Комиссар только фыркнул и головой помотал, будто говоря: “Ишь ты, каков выдумщик!” — затем присел снова рядом.
— Да нет. Дело наше с ним и с тобой еще не окончено. Ты нужен будешь как свидетель в суде. Так что пей безбоязненно, — заключил он.
— С чего тогда вы такой добрый? Чтобы уговорить?
— Уговорить? Зачем? Ты и так скажешь все, что знаешь. Не станешь же лгать суду, верно? Да и осудят твоего дорогого профессора отнюдь не из-за одного желания собрать вокруг себя юных пылких последователей, — сказал он, резко завершив, будто не желая распространяться об истинных делах их предводителя. — А зачем вино? Да просто интересно, каков ты настоящий. А то все серьезный, сдержанный, как маленький старичок.

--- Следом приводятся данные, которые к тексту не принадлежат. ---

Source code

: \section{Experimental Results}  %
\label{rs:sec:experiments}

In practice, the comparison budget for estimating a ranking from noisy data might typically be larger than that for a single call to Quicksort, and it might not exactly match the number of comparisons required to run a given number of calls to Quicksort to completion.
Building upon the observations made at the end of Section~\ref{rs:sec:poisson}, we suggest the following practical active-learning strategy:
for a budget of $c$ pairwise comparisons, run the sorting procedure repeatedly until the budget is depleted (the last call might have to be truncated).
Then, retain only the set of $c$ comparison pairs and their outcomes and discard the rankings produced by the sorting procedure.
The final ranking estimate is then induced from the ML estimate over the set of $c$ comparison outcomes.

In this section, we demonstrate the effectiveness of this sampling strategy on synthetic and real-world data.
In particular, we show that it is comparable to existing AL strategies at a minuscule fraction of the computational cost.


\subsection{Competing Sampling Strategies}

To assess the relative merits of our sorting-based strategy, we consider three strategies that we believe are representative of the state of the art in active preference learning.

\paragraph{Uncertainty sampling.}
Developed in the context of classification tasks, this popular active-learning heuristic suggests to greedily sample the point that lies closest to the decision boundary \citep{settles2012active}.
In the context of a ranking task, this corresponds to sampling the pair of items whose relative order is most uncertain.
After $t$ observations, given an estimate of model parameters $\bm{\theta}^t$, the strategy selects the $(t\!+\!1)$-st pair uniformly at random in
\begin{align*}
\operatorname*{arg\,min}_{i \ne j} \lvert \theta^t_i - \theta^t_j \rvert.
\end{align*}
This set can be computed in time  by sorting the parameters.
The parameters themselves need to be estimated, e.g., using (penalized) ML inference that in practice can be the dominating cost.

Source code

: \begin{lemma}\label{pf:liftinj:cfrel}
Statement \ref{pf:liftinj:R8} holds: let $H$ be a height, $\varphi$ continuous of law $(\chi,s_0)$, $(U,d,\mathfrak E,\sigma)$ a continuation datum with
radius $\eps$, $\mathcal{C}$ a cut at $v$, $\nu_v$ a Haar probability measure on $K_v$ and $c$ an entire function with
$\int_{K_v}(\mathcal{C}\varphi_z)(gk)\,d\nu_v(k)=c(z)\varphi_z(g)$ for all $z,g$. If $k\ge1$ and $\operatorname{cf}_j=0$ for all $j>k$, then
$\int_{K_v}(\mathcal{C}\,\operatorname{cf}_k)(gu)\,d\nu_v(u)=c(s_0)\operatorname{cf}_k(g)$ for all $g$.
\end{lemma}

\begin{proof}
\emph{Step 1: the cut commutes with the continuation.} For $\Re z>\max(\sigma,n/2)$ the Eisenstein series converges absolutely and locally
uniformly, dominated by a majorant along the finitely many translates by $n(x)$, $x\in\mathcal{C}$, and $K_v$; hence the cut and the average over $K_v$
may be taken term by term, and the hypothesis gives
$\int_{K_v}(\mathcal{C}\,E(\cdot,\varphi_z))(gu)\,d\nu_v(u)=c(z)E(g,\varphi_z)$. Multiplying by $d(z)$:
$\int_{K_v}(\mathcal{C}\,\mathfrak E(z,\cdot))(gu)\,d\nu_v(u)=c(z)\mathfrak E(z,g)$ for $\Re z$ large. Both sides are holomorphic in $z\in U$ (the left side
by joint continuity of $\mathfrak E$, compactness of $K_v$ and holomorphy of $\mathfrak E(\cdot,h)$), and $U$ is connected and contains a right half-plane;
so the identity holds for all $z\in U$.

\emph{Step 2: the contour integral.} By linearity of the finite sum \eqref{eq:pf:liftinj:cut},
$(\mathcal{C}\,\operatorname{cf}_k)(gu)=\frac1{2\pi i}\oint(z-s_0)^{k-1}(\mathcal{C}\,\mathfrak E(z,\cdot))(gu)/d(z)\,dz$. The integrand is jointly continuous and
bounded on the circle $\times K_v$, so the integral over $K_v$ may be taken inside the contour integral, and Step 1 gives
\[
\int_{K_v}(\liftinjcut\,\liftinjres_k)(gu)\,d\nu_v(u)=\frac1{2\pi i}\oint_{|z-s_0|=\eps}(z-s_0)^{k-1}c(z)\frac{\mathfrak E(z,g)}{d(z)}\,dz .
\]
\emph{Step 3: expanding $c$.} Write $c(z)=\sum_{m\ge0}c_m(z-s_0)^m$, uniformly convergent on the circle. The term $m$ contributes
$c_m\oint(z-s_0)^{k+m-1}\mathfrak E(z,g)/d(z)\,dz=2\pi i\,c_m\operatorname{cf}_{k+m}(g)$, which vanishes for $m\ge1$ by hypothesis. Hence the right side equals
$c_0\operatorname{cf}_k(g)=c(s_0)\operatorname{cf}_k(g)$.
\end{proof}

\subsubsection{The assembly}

— Ну-ну, — с сомнением протянул Саша, вспоминая, сколько раз комиссар выводил его из себя и доводил до исступления, до злых слез, а сам лишь посмеивался. Тем не менее, в третий раз отводить его руку не стал: взял рюмку, отпил. “Погибать так погибать”, — мелькнуло у него. Вино показалось сладким, без примеси горечи, и не обжигало, как обычно делает это спиртное, поэтому он допил рюмку до дна почти с удовольствием, а за ней еще одну. На смену усталости пришло приятное расслабление. Он поудобнее привалился к стене.
— Наконец-то раскрылся. Ты что, замерз тут?
Саша кивнул.
— Теперь только согрелся.
— Вот видишь. Давай последнюю.
Саша бы отказался, но комиссар пил вместе с ним, притом почти не пьянел: его выдавал разве что блеск глаз — и то нельзя было поручиться, что он вызван одним вином. Сашу охватила приятная истома, и он уснул бы, хоть и впрямь до этого провалялся весь день. Керосинка догорела и погасла. Комиссар куда-то повел его, кажется, в туалет, — а затем он вдруг ощутил, как тот наклоняется к нему и касается его губ в коротком сухом поцелуе. Это было странно, но протеста — по крайней мере, яростного — не вызвало. Саша оттолкнул его, но быстро оказался прижат к полу и слышал тихие, вкрадчивые слова уговоров. Сопротивляться стало особенно тяжело, и поэтому он только уговаривал комиссара не дотрагиваться до себя; выходило плохо.
— Что вы делаете, зачем? Пустите.
Шевелев в ответ только молча выкрутил запястье, и без того болевшее с утра. Острая боль напомнила о себе, несмотря на слабость, вызванную опьянением. Снова вплоть до слез на глазах и до вскрика — совсем непроизвольного. Саша ощутил, как Шевелев дотрагивается до него, гладит грудь и бока, хоть касания и ощущались смутно, лишь через одежду. Это вызывало содрогание и было на редкость мерзко и страшно; но и кричать он боялся, поэтому терпел, стиснув зубы, отталкивал его руку свободной ладонью, насколько мог.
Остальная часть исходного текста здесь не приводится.